(Records from a data source)
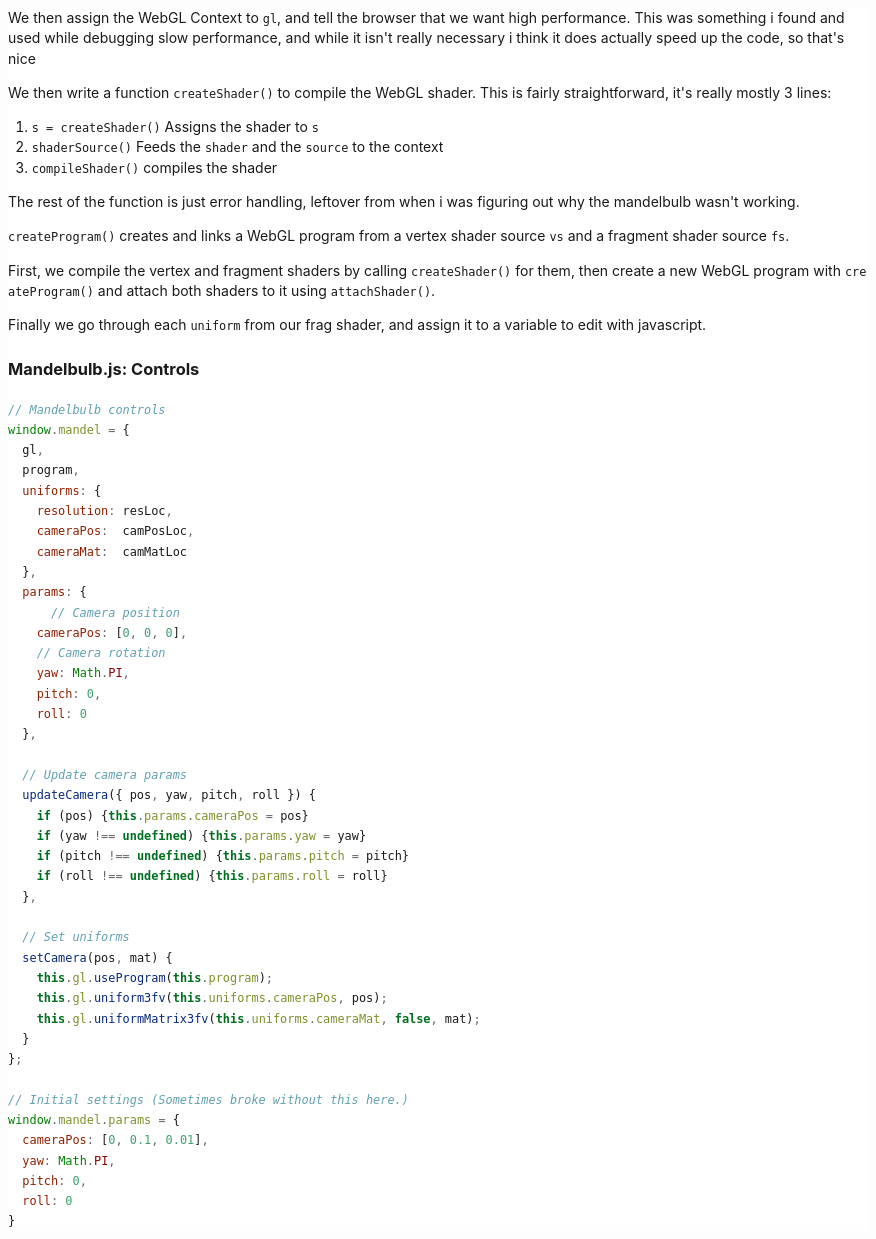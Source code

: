 We then assign the WebGL Context to `gl`, and tell the browser that we want high performance. This was something i found and used while debugging slow performance, and while it isn't really necessary i think it does actually speed up the code, so that's nice

We then write a function `createShader()` to compile the WebGL shader. This is fairly straightforward, it's really mostly 3 lines:

1. `s = createShader()` Assigns the shader to `s`
2. `shaderSource()` Feeds the `shader` and the `source` to the context
3. `compileShader()` compiles the shader

The rest of the function is just error handling, leftover from when i was figuring out why the mandelbulb wasn't working.


`createProgram()` creates and links a WebGL program from a vertex shader source `vs` and a fragment shader source `fs`.

First, we compile the vertex and fragment shaders by calling `createShader()` for them, then create a new WebGL program with `createProgram()` and attach both shaders to it using `attachShader()`.

Finally we go through each `uniform` from our frag shader, and assign it to a variable to edit with javascript.

### Mandelbulb.js: Controls
```js
// Mandelbulb controls
window.mandel = {
  gl,
  program,
  uniforms: {
    resolution: resLoc,
    cameraPos:  camPosLoc,
    cameraMat:  camMatLoc
  },
  params: {
      // Camera position
    cameraPos: [0, 0, 0],
    // Camera rotation
    yaw: Math.PI,  
    pitch: 0,
    roll: 0
  },

  // Update camera params
  updateCamera({ pos, yaw, pitch, roll }) {
    if (pos) {this.params.cameraPos = pos}
    if (yaw !== undefined) {this.params.yaw = yaw}
    if (pitch !== undefined) {this.params.pitch = pitch}
    if (roll !== undefined) {this.params.roll = roll}
  },

  // Set uniforms
  setCamera(pos, mat) {
    this.gl.useProgram(this.program);
    this.gl.uniform3fv(this.uniforms.cameraPos, pos);
    this.gl.uniformMatrix3fv(this.uniforms.cameraMat, false, mat);
  }
};

// Initial settings (Sometimes broke without this here.)
window.mandel.params = {
  cameraPos: [0, 0.1, 0.01],
  yaw: Math.PI,
  pitch: 0,
  roll: 0
}
```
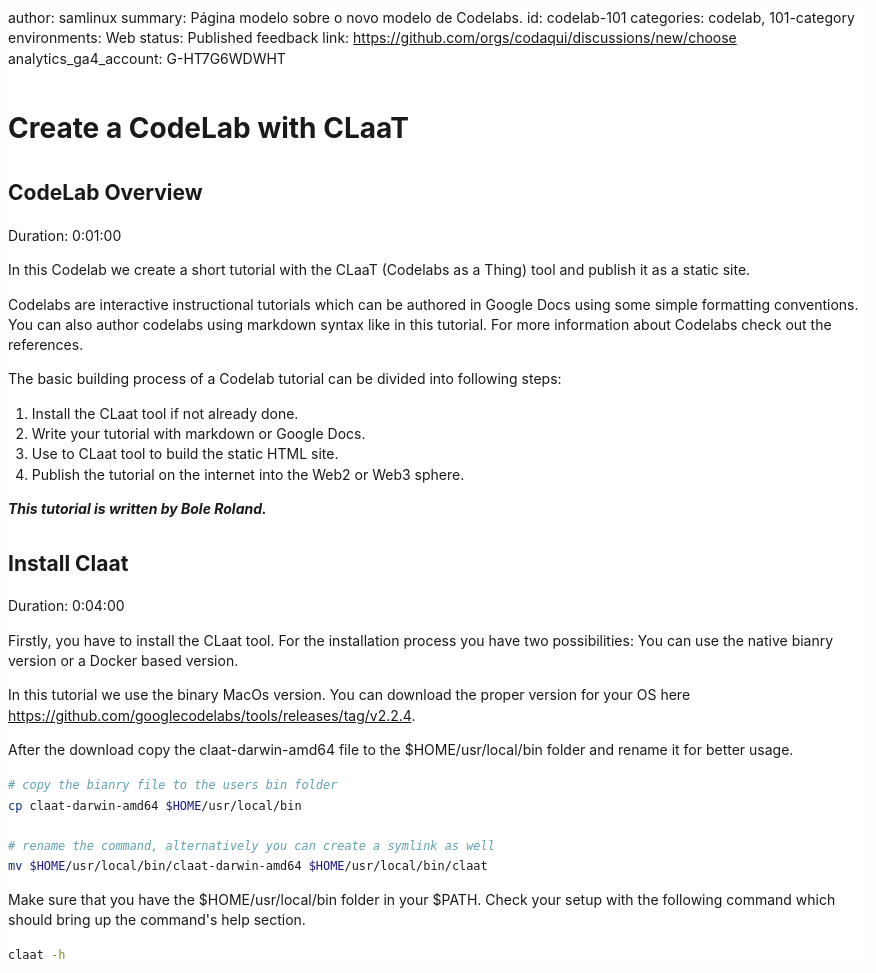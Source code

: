 author: samlinux
summary: Página modelo sobre o novo modelo de Codelabs.
id: codelab-101
categories: codelab, 101-category
environments: Web
status: Published
feedback link: https://github.com/orgs/codaqui/discussions/new/choose
analytics_ga4_account: G-HT7G6WDWHT

# Create a CodeLab with CLaaT

## CodeLab Overview
Duration: 0:01:00

In this Codelab we create a short tutorial with the CLaaT (Codelabs as a Thing) tool and publish it as a static site.

Codelabs are interactive instructional tutorials which can be authored in Google Docs using some simple formatting conventions. You can also author codelabs using markdown syntax like in this tutorial. For more information about Codelabs check out the references.

The basic building process of a Codelab tutorial can be divided into following steps:

1. Install the CLaat tool if not already done.
2. Write your tutorial with markdown or Google Docs.
3. Use to CLaat tool to build the static HTML site.
4. Publish the tutorial on the internet into the Web2 or Web3 sphere.

___This tutorial is written by Bole Roland.___

## Install Claat
Duration: 0:04:00

Firstly, you have to install the CLaat tool. For the installation process you have two possibilities: You can use the native bianry version or a Docker based version. 

In this tutorial we use the binary MacOs version. You can download the proper version for your OS here https://github.com/googlecodelabs/tools/releases/tag/v2.2.4.

After the download copy the claat-darwin-amd64 file to the $HOME/usr/local/bin folder and rename it for better usage.

```bash
# copy the bianry file to the users bin folder
cp claat-darwin-amd64 $HOME/usr/local/bin

# rename the command, alternatively you can create a symlink as well
mv $HOME/usr/local/bin/claat-darwin-amd64 $HOME/usr/local/bin/claat
```

Make sure that you have the $HOME/usr/local/bin folder in your $PATH. Check your setup with the following command which should bring up the command's help section.

```bash
claat -h
```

Task item :: Excluding the pictures, restate the records above word for word.

Response to the task ::
Source code

: We then assign the WebGL Context to `gl`, and tell the browser that we want high performance. This was something i found and used while debugging slow performance, and while it isn't really necessary i think it does actually speed up the code, so that's nice

We then write a function `createShader()` to compile the WebGL shader. This is fairly straightforward, it's really mostly 3 lines:

1. `s = createShader()` Assigns the shader to `s`
2. `shaderSource()` Feeds the `shader` and the `source` to the context
3. `compileShader()` compiles the shader

The rest of the function is just error handling, leftover from when i was figuring out why the mandelbulb wasn't working.


`createProgram()` creates and links a WebGL program from a vertex shader source `vs` and a fragment shader source `fs`.

First, we compile the vertex and fragment shaders by calling `createShader()` for them, then create a new WebGL program with `createProgram()` and attach both shaders to it using `attachShader()`.

Finally we go through each `uniform` from our frag shader, and assign it to a variable to edit with javascript.

### Mandelbulb.js: Controls
```js
// Mandelbulb controls
window.mandel = {
  gl,
  program,
  uniforms: {
    resolution: resLoc,
    cameraPos:  camPosLoc,
    cameraMat:  camMatLoc
  },
  params: {
      // Camera position
    cameraPos: [0, 0, 0],
    // Camera rotation
    yaw: Math.PI,  
    pitch: 0,
    roll: 0
  },

  // Update camera params
  updateCamera({ pos, yaw, pitch, roll }) {
    if (pos) {this.params.cameraPos = pos}
    if (yaw !== undefined) {this.params.yaw = yaw}
    if (pitch !== undefined) {this.params.pitch = pitch}
    if (roll !== undefined) {this.params.roll = roll}
  },

  // Set uniforms
  setCamera(pos, mat) {
    this.gl.useProgram(this.program);
    this.gl.uniform3fv(this.uniforms.cameraPos, pos);
    this.gl.uniformMatrix3fv(this.uniforms.cameraMat, false, mat);
  }
};

// Initial settings (Sometimes broke without this here.)
window.mandel.params = {
  cameraPos: [0, 0.1, 0.01],
  yaw: Math.PI,
  pitch: 0,
  roll: 0
}
```
Source code

: author: samlinux
summary: Página modelo sobre o novo modelo de Codelabs.
id: codelab-101
categories: codelab, 101-category
environments: Web
status: Published
feedback link: https://github.com/orgs/codaqui/discussions/new/choose
analytics_ga4_account: G-HT7G6WDWHT

# Create a CodeLab with CLaaT

## CodeLab Overview
Duration: 0:01:00

In this Codelab we create a short tutorial with the CLaaT (Codelabs as a Thing) tool and publish it as a static site.

Codelabs are interactive instructional tutorials which can be authored in Google Docs using some simple formatting conventions. You can also author codelabs using markdown syntax like in this tutorial. For more information about Codelabs check out the references.

The basic building process of a Codelab tutorial can be divided into following steps:

1. Install the CLaat tool if not already done.
2. Write your tutorial with markdown or Google Docs.
3. Use to CLaat tool to build the static HTML site.
4. Publish the tutorial on the internet into the Web2 or Web3 sphere.

___This tutorial is written by Bole Roland.___

## Install Claat
Duration: 0:04:00

Firstly, you have to install the CLaat tool. For the installation process you have two possibilities: You can use the native bianry version or a Docker based version. 

In this tutorial we use the binary MacOs version. You can download the proper version for your OS here https://github.com/googlecodelabs/tools/releases/tag/v2.2.4.

After the download copy the claat-darwin-amd64 file to the $HOME/usr/local/bin folder and rename it for better usage.

```bash
# copy the bianry file to the users bin folder
cp claat-darwin-amd64 $HOME/usr/local/bin

# rename the command, alternatively you can create a symlink as well
mv $HOME/usr/local/bin/claat-darwin-amd64 $HOME/usr/local/bin/claat
```

Make sure that you have the $HOME/usr/local/bin folder in your $PATH. Check your setup with the following command which should bring up the command's help section.

```bash
claat -h
```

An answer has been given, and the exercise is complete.